3 Results analysis and discussions

3.1 GCMs validation

GCMs have been applied to simulate past climate and project future climate around the world by climate researchers. GCMs are typically at a very coarse resolution (e.g., Schmidt et al. 2006; Hansen et al. 1983). For some impacts assessments that require much finer resolution of climate information, the model spatial resolutions are not adequate enough. The limitations of their inadequate performance on finer resolution scale constrain their abilities to project future climate variables, especially precipitation (Felzer and Heard 1999). Precipitation in this region is heavily dominated by smaller scale convective precipitation, something that the global models cannot resolve. The application of statistical downscaling method of GCMs enables finer resolution of climate information, but the nature of more localized, convective precipitation in the South still limits the accuracy of the outputs (Wilcox and Donner 2007). Although GCMs provide the broader scale condition and boundary conditions for the region, research involving higher resolution nested models is highly needed in this region.
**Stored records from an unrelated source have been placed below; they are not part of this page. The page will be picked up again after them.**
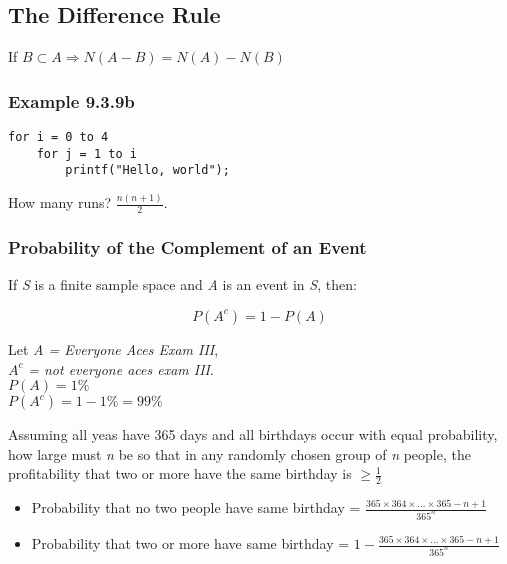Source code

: \documentclass{article}
\begin{document}
\subsection{The Difference Rule}
If $B \subset A \Rightarrow N(A - B) = N(A) - N(B)$

\subsubsection*{Example 9.3.9b}
\begin{verbatim}
for i = 0 to 4
    for j = 1 to i
        printf("Hello, world");
\end{verbatim}

How many runs? $\frac{n(n + 1)}{2}$.

\subsubsection{Probability of the Complement of an Event}
If \textit{S} is a finite sample space and \textit{A} is an event in \textit{S}, then:

\begin{equation*}
P(A^c) = 1 - P(A)
\end{equation*}

Let \textit{A = Everyone Aces Exam III}, \\ $A^c$ \textit{= not everyone aces exam III}. \\ $P(A) = 1\% $ \\ $P(A^c) = 1 - 1\% = 99\% $

Assuming all yeas have 365 days and all birthdays occur with equal probability, how large must \textit{n} be so that in any randomly chosen group of \textit{n} people, the profitability that two or more have the same birthday is $\geq \frac{1}{2}$

\begin{itemize}
\item Probability that no two people have same birthday = $\frac{365 \times 364 \times \ldots \times 365 - n + 1}{365^n}$
\item Probability that two or more have same birthday = $1 - \frac{365 \times 364 \times \ldots \times 365 - n + 1}{365^n}$
\end{itemize}
\end{document}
Table 1 lists all 16 GCMs used in the CMIP3 dataset. There were 35 runs for the A2 scenario, 39 runs for A1B, and 37 for B1. Each GCM has simulations for temperature and precipitation for the period of 1950–1999. The ensemble mean is a preferred method (Tapiador and Sanchez 2007). Considering the uncertainty of a single GCM output and the restrictions of statistical downscaling methods to the South, a single downscaled GCM could hardly be representative in this case. Therefore, this study implies the projections of the ensemble mean from the 16 GCMs outputs.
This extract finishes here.